Start of Block

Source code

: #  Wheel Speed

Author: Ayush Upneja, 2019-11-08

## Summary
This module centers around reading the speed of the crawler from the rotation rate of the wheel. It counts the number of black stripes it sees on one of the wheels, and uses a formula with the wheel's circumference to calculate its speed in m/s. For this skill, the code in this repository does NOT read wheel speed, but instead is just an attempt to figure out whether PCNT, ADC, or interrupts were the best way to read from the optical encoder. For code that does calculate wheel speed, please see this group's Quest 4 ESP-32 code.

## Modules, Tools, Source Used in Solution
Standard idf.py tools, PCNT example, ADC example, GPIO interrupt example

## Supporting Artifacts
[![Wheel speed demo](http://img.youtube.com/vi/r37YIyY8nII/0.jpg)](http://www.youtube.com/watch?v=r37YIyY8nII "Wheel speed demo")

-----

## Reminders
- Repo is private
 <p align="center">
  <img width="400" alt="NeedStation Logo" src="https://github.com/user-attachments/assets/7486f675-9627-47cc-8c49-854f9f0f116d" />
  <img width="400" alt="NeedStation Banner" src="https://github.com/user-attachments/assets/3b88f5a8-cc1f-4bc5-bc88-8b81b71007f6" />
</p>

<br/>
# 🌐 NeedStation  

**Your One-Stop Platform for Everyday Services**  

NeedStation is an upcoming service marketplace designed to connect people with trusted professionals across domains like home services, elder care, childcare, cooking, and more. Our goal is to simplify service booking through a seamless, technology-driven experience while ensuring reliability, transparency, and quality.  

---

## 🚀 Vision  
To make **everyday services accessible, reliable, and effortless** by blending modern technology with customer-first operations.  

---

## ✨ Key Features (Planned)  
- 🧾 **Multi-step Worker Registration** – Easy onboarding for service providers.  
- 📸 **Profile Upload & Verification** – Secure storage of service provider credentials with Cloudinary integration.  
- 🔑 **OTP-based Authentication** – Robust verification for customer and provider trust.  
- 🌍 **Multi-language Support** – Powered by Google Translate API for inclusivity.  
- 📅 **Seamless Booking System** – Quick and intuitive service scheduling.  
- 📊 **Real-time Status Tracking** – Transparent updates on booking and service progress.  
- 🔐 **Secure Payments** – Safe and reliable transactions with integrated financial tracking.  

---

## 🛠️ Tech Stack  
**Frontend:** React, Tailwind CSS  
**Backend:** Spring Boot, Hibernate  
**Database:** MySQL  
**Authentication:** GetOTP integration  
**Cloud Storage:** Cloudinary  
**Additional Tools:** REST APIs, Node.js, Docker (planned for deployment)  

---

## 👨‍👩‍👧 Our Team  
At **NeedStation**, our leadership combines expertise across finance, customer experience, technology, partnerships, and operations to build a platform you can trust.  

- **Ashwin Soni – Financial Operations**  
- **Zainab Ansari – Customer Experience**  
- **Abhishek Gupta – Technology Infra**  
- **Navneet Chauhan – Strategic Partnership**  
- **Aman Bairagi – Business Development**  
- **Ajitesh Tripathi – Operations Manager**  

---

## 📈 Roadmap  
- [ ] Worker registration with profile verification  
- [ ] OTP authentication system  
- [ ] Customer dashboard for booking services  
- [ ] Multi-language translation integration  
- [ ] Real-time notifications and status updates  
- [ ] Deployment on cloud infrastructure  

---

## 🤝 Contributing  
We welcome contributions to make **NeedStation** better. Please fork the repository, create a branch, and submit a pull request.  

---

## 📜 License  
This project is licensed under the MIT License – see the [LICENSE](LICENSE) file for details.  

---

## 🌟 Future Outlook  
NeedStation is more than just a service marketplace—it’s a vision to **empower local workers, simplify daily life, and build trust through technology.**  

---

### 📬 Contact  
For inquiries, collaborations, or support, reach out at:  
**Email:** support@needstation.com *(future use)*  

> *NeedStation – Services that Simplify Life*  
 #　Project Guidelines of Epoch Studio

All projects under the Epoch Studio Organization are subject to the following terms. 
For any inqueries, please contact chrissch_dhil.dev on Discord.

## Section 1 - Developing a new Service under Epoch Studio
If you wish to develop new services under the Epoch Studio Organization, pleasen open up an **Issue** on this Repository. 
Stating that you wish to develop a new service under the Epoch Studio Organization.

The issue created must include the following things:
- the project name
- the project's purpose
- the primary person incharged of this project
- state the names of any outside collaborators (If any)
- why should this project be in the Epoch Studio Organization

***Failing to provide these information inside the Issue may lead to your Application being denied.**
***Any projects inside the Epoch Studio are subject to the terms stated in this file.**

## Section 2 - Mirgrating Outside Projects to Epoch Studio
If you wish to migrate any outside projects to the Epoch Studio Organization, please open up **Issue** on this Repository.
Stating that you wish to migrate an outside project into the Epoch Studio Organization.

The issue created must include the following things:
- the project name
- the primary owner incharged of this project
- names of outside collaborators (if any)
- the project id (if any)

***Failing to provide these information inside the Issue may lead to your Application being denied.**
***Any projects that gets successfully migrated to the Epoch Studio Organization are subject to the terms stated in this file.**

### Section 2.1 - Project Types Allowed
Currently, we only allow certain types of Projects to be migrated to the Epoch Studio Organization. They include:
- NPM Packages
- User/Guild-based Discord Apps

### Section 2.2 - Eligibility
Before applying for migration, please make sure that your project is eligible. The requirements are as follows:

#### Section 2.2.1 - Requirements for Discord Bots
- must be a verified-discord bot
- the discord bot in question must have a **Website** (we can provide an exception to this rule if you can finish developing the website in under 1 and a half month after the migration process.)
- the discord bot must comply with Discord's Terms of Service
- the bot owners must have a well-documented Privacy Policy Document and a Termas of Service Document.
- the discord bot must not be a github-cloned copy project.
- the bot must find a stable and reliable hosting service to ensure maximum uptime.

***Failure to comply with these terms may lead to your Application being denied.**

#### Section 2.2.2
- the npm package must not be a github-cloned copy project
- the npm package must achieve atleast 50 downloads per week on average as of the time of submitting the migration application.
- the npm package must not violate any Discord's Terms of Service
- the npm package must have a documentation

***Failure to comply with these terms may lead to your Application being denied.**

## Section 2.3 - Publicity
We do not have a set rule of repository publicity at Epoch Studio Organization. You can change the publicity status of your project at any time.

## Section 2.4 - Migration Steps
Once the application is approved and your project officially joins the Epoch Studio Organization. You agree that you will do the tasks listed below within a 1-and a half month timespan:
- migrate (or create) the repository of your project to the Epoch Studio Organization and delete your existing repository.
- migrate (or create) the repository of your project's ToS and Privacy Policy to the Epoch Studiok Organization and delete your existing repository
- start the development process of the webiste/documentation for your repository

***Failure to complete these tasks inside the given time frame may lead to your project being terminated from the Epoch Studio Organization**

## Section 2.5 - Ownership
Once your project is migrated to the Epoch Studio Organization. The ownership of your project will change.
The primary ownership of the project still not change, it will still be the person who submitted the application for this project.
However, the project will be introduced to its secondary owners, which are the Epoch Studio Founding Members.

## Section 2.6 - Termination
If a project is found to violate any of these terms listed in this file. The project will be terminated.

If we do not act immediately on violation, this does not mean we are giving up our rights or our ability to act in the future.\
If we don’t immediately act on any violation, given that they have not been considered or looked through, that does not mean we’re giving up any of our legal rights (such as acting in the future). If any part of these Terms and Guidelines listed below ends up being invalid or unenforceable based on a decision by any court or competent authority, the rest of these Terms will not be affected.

End of Block

ABOUT THIS EXERCISE => Set down exactly the lines from the one that contains "Epoch Studio Organization**" to the final line above, both included, and nothing more.

WRITTEN REPLY =>
***Failure to complete these tasks inside the given time frame may lead to your project being terminated from the Epoch Studio Organization**

## Section 2.5 - Ownership
Once your project is migrated to the Epoch Studio Organization. The ownership of your project will change.
The primary ownership of the project still not change, it will still be the person who submitted the application for this project.
However, the project will be introduced to its secondary owners, which are the Epoch Studio Founding Members.

## Section 2.6 - Termination
If a project is found to violate any of these terms listed in this file. The project will be terminated.

If we do not act immediately on violation, this does not mean we are giving up our rights or our ability to act in the future.\
If we don’t immediately act on any violation, given that they have not been considered or looked through, that does not mean we’re giving up any of our legal rights (such as acting in the future). If any part of these Terms and Guidelines listed below ends up being invalid or unenforceable based on a decision by any court or competent authority, the rest of these Terms will not be affected.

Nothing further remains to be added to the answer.